*WORK INSTRUCTION*. Only lines containing the word "starting" are needed; pull them out of the material.
========================================
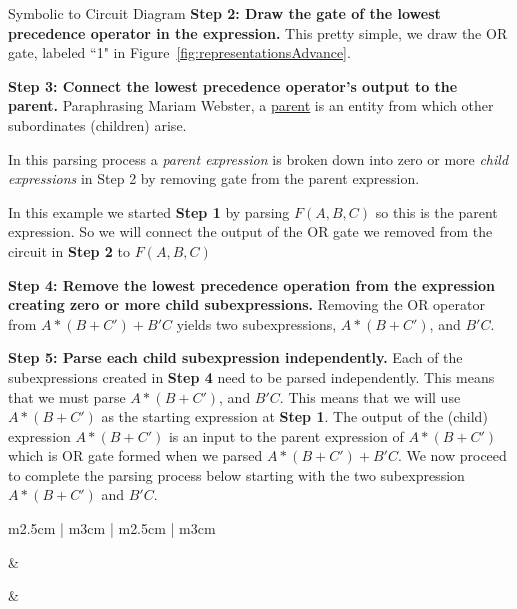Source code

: \begin{process}{Symbolic to Circuit Diagram}
\textbf{Step 2: Draw the gate of the lowest precedence operator in the expression.}
This pretty simple, we draw the OR gate, labeled ``1" in
Figure~\ref{fig:representationsAdvance}.

\textbf{Step 3: Connect the lowest precedence operator's output to the parent.}
Paraphrasing Mariam Webster, a
\href{https://merriam-webster.com/dictionary/parent}{parent} 
is an entity from which other subordinates (children) arise.

In this parsing process a \textit{parent expression} 
is broken down into zero or more \textit{child expressions} 
in Step 2 by removing gate from the parent expression.

In this example we started \textbf{Step 1} by parsing
$F(A,B,C)$ so this is the parent expression.  So we will connect the output
of the OR gate we removed from the circuit in \textbf{Step 2} to $F(A,B,C)$

\textbf {Step 4: Remove the lowest precedence operation from the expression
creating zero or more child subexpressions.}
Removing the OR operator from $A*(B+C')+B'C$ yields two subexpressions,
$A*(B+C')$, and $B'C$.

\textbf {Step 5: Parse each child subexpression independently.}
Each of the subexpressions created in \textbf{Step 4} need to be parsed independently.
This means that we must parse $A*(B+C')$, and $B'C$.  This means that we will
use $A*(B+C')$ as the starting expression at \textbf{Step 1}.  The output of the
(child) expression $A*(B+C')$ is an input to the parent expression of $A*(B+C')$
which is OR gate formed when we parsed $A*(B+C')+B'C$.  We now proceed to
complete the parsing process below starting with the two subexpression
$A*(B+C')$    and $B'C$.
\vspace{0.2cm}

\begin{tabular}{m{2.5cm} | m{3cm} | m{2.5cm} | m{3cm}}

        &      \\ \hline

  &
 \\ \hline


\end{tabular}
\end{process}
========================================
*THE COMPLETED TASK*.
use $A*(B+C')$ as the starting expression at \textbf{Step 1}.  The output of the
complete the parsing process below starting with the two subexpression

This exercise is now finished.